Only one stretch of the data below is wanted: the lines starting at the one with "It is a package" and ending at the one with "## Install Wine", both included, given again exactly.

-*-

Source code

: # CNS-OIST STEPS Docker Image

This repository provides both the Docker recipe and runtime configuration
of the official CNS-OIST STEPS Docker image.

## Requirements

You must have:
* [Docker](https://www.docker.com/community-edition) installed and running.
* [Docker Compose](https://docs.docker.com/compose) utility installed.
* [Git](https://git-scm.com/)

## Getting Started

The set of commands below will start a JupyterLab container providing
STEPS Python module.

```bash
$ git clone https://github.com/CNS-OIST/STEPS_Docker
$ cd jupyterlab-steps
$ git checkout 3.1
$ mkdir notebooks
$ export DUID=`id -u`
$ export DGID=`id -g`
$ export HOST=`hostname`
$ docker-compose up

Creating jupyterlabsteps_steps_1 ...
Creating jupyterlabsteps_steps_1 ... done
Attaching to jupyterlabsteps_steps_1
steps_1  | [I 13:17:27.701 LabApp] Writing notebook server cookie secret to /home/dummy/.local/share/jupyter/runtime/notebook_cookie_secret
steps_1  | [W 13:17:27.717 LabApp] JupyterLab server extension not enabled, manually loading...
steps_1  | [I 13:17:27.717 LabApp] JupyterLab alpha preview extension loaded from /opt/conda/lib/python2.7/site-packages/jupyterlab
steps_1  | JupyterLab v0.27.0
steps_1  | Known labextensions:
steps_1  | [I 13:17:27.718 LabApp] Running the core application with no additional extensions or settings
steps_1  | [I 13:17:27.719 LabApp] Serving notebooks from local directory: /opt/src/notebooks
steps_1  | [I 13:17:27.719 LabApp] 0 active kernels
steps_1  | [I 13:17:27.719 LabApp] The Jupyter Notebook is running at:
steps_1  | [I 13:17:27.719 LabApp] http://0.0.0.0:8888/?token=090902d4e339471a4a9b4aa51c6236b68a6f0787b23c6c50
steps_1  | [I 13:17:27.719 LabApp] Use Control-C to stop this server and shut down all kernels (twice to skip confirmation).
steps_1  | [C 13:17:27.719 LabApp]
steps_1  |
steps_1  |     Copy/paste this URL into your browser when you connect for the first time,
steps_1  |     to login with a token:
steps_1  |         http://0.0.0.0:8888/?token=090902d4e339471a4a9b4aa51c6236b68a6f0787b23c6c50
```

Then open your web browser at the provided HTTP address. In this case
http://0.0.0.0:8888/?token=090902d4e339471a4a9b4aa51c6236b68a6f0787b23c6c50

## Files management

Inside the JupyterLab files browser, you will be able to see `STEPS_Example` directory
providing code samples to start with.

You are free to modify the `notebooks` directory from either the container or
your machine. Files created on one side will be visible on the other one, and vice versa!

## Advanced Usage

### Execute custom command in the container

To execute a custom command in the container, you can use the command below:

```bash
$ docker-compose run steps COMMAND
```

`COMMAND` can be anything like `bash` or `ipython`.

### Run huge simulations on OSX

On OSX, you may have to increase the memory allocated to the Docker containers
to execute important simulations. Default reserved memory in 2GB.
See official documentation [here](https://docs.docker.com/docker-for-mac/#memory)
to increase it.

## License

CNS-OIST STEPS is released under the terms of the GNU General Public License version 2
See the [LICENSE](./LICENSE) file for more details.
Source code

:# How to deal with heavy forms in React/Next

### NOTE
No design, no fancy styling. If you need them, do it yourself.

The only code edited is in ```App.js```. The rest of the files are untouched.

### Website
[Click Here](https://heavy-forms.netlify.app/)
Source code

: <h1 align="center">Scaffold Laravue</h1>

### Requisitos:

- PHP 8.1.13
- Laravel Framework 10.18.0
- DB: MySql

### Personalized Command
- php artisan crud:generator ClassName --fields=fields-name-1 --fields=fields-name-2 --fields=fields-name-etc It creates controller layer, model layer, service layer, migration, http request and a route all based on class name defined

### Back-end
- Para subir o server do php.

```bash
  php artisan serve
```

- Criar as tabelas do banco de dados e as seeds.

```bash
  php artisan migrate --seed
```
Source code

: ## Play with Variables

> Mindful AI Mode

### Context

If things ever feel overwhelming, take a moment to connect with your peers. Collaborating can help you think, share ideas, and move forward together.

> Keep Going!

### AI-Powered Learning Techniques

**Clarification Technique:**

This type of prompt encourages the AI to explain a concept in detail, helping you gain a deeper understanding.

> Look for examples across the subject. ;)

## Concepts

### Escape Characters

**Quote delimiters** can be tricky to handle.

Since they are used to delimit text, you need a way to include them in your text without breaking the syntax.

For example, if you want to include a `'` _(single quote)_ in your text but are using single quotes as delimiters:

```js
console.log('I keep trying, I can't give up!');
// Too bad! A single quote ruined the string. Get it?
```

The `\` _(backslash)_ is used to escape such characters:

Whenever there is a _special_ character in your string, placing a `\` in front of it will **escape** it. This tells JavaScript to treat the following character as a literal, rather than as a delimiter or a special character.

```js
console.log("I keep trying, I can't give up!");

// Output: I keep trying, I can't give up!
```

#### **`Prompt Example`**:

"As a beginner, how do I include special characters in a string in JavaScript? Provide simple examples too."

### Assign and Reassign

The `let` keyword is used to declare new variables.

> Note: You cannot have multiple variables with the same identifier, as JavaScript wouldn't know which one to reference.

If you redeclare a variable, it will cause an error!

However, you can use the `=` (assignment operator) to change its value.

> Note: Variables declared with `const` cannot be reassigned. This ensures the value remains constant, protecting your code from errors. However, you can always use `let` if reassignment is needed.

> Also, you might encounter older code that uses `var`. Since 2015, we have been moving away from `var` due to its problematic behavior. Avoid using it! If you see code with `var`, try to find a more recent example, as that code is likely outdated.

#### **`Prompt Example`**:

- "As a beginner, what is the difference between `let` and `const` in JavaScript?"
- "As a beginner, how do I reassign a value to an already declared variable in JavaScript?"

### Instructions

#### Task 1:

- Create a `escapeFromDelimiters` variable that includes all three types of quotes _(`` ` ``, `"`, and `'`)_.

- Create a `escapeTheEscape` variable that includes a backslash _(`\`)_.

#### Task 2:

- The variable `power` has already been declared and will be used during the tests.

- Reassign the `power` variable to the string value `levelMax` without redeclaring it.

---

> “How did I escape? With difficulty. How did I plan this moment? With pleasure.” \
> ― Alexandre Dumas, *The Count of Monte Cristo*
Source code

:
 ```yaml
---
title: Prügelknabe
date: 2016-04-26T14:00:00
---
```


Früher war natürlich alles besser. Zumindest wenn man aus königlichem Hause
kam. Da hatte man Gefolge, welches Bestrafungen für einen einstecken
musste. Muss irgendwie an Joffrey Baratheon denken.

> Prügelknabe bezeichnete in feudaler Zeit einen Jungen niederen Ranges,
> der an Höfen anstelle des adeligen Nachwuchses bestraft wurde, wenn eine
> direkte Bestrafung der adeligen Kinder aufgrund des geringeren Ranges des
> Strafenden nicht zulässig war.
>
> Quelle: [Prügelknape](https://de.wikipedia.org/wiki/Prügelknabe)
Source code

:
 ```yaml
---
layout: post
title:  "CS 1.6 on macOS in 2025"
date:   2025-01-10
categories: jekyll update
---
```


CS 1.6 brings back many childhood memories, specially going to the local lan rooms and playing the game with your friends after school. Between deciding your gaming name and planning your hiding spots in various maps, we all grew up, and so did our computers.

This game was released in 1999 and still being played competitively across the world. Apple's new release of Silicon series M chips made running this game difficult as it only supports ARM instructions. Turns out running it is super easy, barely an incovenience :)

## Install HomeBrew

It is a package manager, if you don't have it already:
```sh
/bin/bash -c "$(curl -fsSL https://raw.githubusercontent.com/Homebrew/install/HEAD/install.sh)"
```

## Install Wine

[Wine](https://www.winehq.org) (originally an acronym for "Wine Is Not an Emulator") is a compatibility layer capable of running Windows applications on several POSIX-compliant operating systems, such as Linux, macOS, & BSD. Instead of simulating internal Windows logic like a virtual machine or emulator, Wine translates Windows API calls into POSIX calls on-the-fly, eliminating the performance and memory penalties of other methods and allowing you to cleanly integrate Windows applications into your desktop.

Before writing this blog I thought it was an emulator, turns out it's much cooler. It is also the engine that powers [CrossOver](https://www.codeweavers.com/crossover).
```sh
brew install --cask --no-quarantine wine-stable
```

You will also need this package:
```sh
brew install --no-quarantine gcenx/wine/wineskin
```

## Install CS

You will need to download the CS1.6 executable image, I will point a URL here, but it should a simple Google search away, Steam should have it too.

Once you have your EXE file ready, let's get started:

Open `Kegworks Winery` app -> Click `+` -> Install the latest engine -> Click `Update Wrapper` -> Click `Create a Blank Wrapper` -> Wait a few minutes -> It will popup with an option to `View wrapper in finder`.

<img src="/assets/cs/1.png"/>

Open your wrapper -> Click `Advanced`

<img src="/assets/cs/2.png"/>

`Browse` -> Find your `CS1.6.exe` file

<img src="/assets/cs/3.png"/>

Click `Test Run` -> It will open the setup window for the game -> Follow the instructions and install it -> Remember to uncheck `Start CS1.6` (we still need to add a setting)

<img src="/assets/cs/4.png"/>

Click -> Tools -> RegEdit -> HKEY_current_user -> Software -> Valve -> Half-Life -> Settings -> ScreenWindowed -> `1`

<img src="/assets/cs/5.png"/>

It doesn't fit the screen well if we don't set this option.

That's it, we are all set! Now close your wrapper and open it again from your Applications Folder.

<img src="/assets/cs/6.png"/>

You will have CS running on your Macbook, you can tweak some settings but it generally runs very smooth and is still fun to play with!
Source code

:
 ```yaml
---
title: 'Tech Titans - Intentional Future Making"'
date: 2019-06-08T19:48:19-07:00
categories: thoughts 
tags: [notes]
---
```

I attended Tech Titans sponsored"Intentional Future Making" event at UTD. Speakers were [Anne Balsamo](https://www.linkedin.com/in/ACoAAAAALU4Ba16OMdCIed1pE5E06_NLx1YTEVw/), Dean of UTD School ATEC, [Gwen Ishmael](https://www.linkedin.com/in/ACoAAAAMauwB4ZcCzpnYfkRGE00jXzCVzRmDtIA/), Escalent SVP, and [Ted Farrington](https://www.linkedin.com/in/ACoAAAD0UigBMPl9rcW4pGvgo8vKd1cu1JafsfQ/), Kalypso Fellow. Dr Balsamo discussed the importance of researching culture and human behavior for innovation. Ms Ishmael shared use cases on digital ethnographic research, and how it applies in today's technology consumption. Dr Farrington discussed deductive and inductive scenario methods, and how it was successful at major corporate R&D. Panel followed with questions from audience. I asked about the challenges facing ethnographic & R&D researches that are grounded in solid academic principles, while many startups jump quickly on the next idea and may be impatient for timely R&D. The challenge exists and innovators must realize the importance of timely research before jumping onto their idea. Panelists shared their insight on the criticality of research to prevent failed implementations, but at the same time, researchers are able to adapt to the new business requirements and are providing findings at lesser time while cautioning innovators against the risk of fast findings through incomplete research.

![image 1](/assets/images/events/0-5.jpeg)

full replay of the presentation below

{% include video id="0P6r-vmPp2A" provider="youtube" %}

-*-

Result of this exercise:
It is a package manager, if you don't have it already:
```sh
/bin/bash -c "$(curl -fsSL https://raw.githubusercontent.com/Homebrew/install/HEAD/install.sh)"
```

## Install Wine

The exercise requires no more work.